Luigi Russolo and Ugo Piatti with the Intonarumori, 1913
Any inquiry of art as anti-environment would be incomplete without a discussion of the great anti-art movement, Dada. Like the Futurists before them, Dadaists used found sound and technology-as-art to violently disrupt conventions of art, beauty, and authorship within the white avant-garde community. Marcel Duchamp’s famous work, “Fountain,” is likely the most familiar Dadaist artifact to contemporary readers, yet the sound poetry of Kurt Schwitters and other Dadaist and Dada-inspired sound pieces such as Erwin Schulhoff’s 1922 work In Futurum (the middle movement of which contains only a rest and the notation “with feeling,” an undoubtable precursor to John Cage’s 4’33”, written 30 years later) created sonic spaces of innovation and strangeness that changed the way audiences listened to both voices and silences. The Russian Cubo-Futurists, especially zaumniks such as Alexei Kruchenykh, made similar ventures into anti-environments. Kruchenykh developed the sound art zaum, which he understood as a transrational language that undercut existing language systems in which the “word [had] been shackled…by its subordination to rational thought” (70). Zaum was a sort of linguistic anti-environment, one rooted in the notion that meaning resided first and foremost in the sound of a word rather than the denotative symbol system that emerged alongside the proliferation of print/visual culture. One could also not underemphasize the work of John Cage, from his prepared piano to his work with organic instruments.
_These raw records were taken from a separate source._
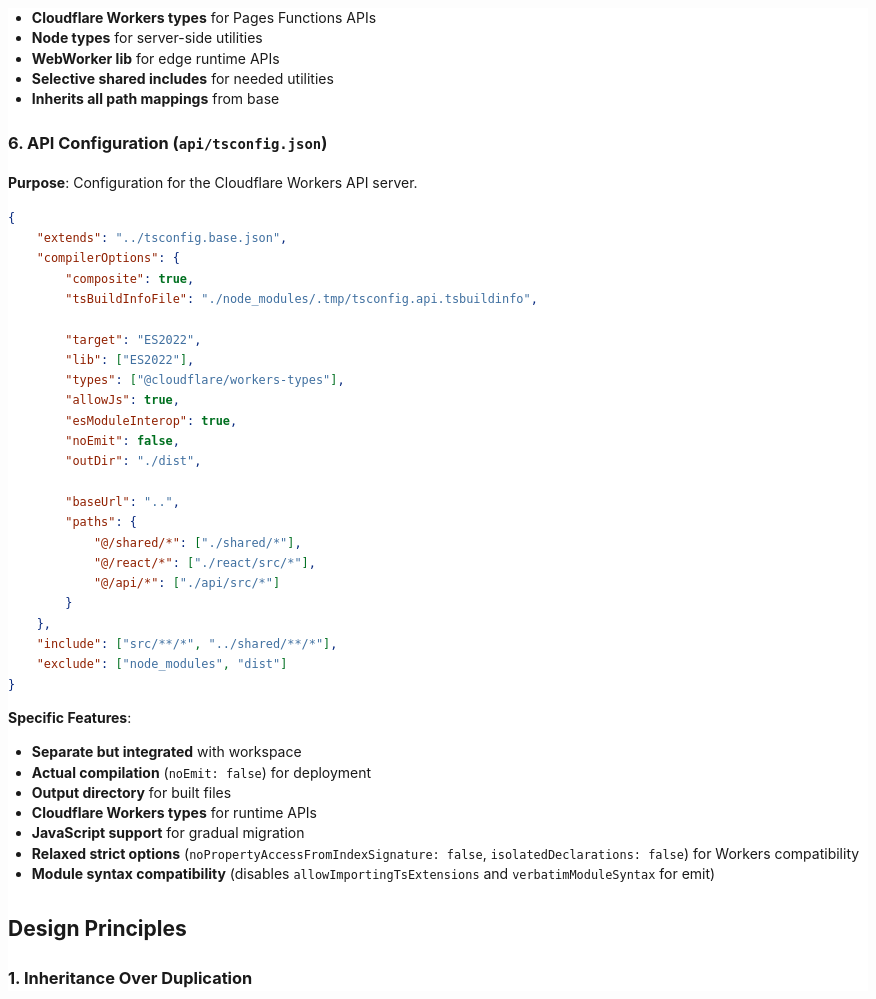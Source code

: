 - **Cloudflare Workers types** for Pages Functions APIs
- **Node types** for server-side utilities
- **WebWorker lib** for edge runtime APIs
- **Selective shared includes** for needed utilities
- **Inherits all path mappings** from base

### 6. API Configuration (`api/tsconfig.json`)

**Purpose**: Configuration for the Cloudflare Workers API server.

```json
{
	"extends": "../tsconfig.base.json",
	"compilerOptions": {
		"composite": true,
		"tsBuildInfoFile": "./node_modules/.tmp/tsconfig.api.tsbuildinfo",

		"target": "ES2022",
		"lib": ["ES2022"],
		"types": ["@cloudflare/workers-types"],
		"allowJs": true,
		"esModuleInterop": true,
		"noEmit": false,
		"outDir": "./dist",

		"baseUrl": "..",
		"paths": {
			"@/shared/*": ["./shared/*"],
			"@/react/*": ["./react/src/*"],
			"@/api/*": ["./api/src/*"]
		}
	},
	"include": ["src/**/*", "../shared/**/*"],
	"exclude": ["node_modules", "dist"]
}
```

**Specific Features**:

- **Separate but integrated** with workspace
- **Actual compilation** (`noEmit: false`) for deployment
- **Output directory** for built files
- **Cloudflare Workers types** for runtime APIs
- **JavaScript support** for gradual migration
- **Relaxed strict options** (`noPropertyAccessFromIndexSignature: false`, `isolatedDeclarations: false`) for Workers compatibility
- **Module syntax compatibility** (disables `allowImportingTsExtensions` and `verbatimModuleSyntax` for emit)

## Design Principles

### 1. **Inheritance Over Duplication**
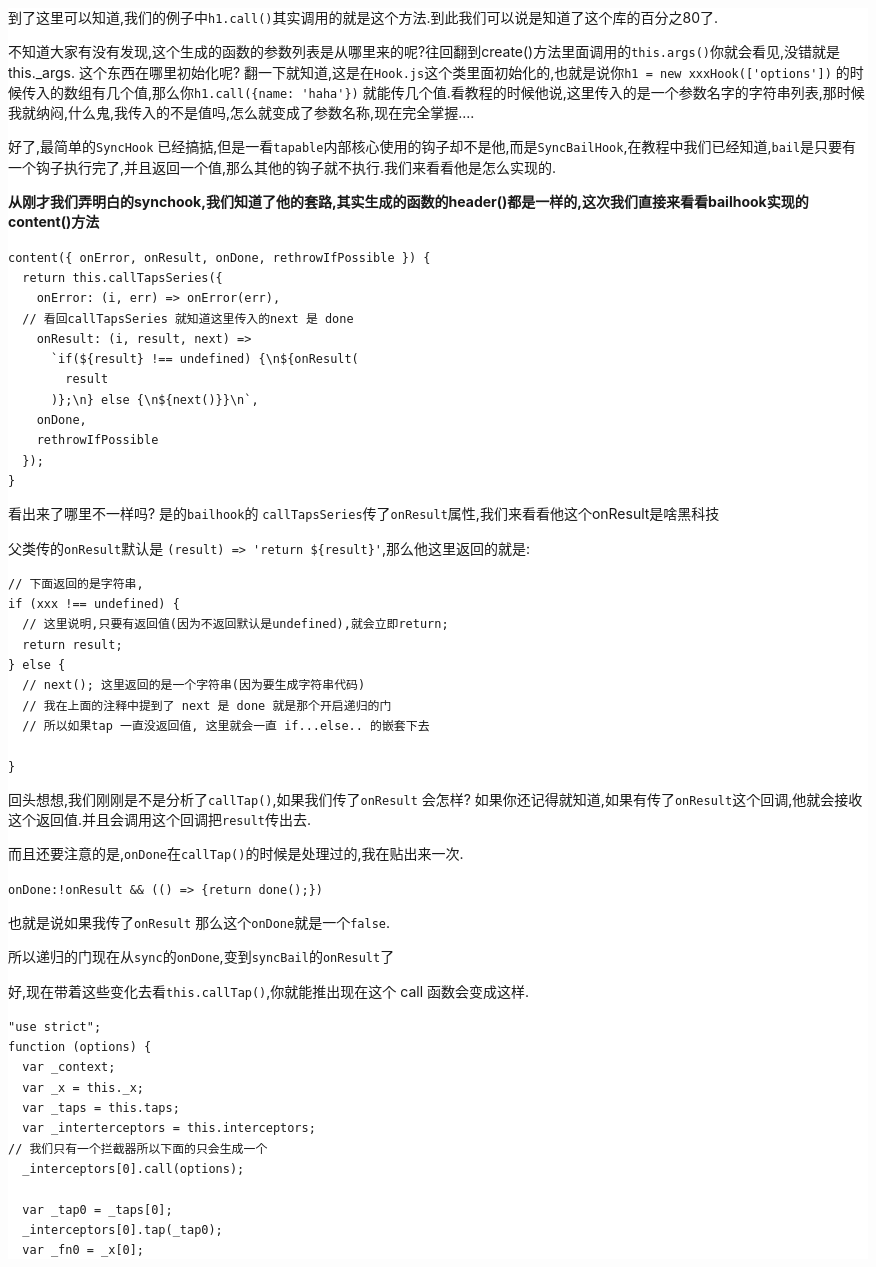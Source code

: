 到了这里可以知道,我们的例子中`h1.call()`其实调用的就是这个方法.到此我们可以说是知道了这个库的百分之80了.

不知道大家有没有发现,这个生成的函数的参数列表是从哪里来的呢?往回翻到create()方法里面调用的`this.args()`你就会看见,没错就是this._args. 这个东西在哪里初始化呢? 翻一下就知道,这是在`Hook.js`这个类里面初始化的,也就是说你`h1 = new xxxHook(['options'])` 的时候传入的数组有几个值,那么你`h1.call({name: 'haha'})` 就能传几个值.看教程的时候他说,这里传入的是一个参数名字的字符串列表,那时候我就纳闷,什么鬼,我传入的不是值吗,怎么就变成了参数名称,现在完全掌握....

好了,最简单的`SyncHook` 已经搞掂,但是一看`tapable`内部核心使用的钩子却不是他,而是`SyncBailHook`,在教程中我们已经知道,`bail`是只要有一个钩子执行完了,并且返回一个值,那么其他的钩子就不执行.我们来看看他是怎么实现的.

**从刚才我们弄明白的synchook,我们知道了他的套路,其实生成的函数的header()都是一样的,这次我们直接来看看bailhook实现的content()方法**

```
content({ onError, onResult, onDone, rethrowIfPossible }) {
  return this.callTapsSeries({
    onError: (i, err) => onError(err),
  // 看回callTapsSeries 就知道这里传入的next 是 done
    onResult: (i, result, next) =>
      `if(${result} !== undefined) {\n${onResult(
        result
      )};\n} else {\n${next()}}\n`,
    onDone,
    rethrowIfPossible
  });
}
```

看出来了哪里不一样吗? 是的`bailhook`的 `callTapsSeries`传了`onResult`属性,我们来看看他这个onResult是啥黑科技

父类传的`onResult`默认是 `(result) => 'return ${result}'`,那么他这里返回的就是:

```
// 下面返回的是字符串,
if (xxx !== undefined) {
  // 这里说明,只要有返回值(因为不返回默认是undefined),就会立即return;
  return result;
} else {
  // next(); 这里返回的是一个字符串(因为要生成字符串代码)
  // 我在上面的注释中提到了 next 是 done 就是那个开启递归的门
  // 所以如果tap 一直没返回值, 这里就会一直 if...else.. 的嵌套下去
  
}
```

回头想想,我们刚刚是不是分析了`callTap()`,如果我们传了`onResult` 会怎样? 如果你还记得就知道,如果有传了`onResult`这个回调,他就会接收这个返回值.并且会调用这个回调把`result`传出去.

而且还要注意的是,`onDone`在`callTap()`的时候是处理过的,我在贴出来一次.

```
onDone:!onResult && (() => {return done();})
```

也就是说如果我传了`onResult` 那么这个`onDone`就是一个`false`.

所以递归的门现在从`sync`的`onDone`,变到`syncBail`的`onResult`了

好,现在带着这些变化去看`this.callTap()`,你就能推出现在这个 call 函数会变成这样.

```
"use strict";
function (options) {
  var _context;
  var _x = this._x;
  var _taps = this.taps;
  var _interterceptors = this.interceptors;
// 我们只有一个拦截器所以下面的只会生成一个
  _interceptors[0].call(options);

  var _tap0 = _taps[0];
  _interceptors[0].tap(_tap0);
  var _fn0 = _x[0];
```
John Cage and His “Prepared Piano,” Image courtesy of Flickr User William Cromar
The list of artists, genres, and movements engaged to some extent in the enterprise of anti-environment architecture could go on and be debated indefinitely: Free Jazz, Turntablism/Nu Jazz, Experimental Hip-Hop,Fluxus, Circuit Bending, Prepared Guitar, ProtoPunk, Punk, Post-Punk, New Wave, No Wave. . . in all of these diverse movements, the sonic artists share the tendency to create strange new worlds via sound; worlds that reveal social and technological environments that most people seem unaware of in the moment. This is why media theorist Marshall McLuhan called the artist “indispensible,” because the artist can tell us something about ourselves that we cannot know via ordinary means of perception. Sonic artists expose audiences to auditory phenomena, structures, juxtapositions, etc. that are to various extents hidden, obscured, or ignored as “noise.” The sonic artist is more than just a clever selector and (re)arranger of sound; s/he is a revelatory agent, exposing what is inaudible.
Art as Anti-environment
Anti-environments, however we might define and classify them, are vital not only to artistic communities themselves, but they are also vital to a society of fish in water. In his 1968 text, War and Peace in the Global Village, McLuhan asserts (among other things) that humans remain largely unaware of their new environments, likening them to fish in water: “one thing about which fish know exactly nothing is water, since they have no anti-environment which would enable them to perceive the element they live in” (175). In other words, humans seldom possess or practice a sense of awareness regarding their surroundings because there’s nothing against which surroundings may be contrasted. The “water” to McLuhan represented the various environments (physical, psychological, cultural) shaped by technological innovation, but we can—and should—extend the water metaphor to a range of hegemonic frameworks: constructions of gender, race, ability, and so on.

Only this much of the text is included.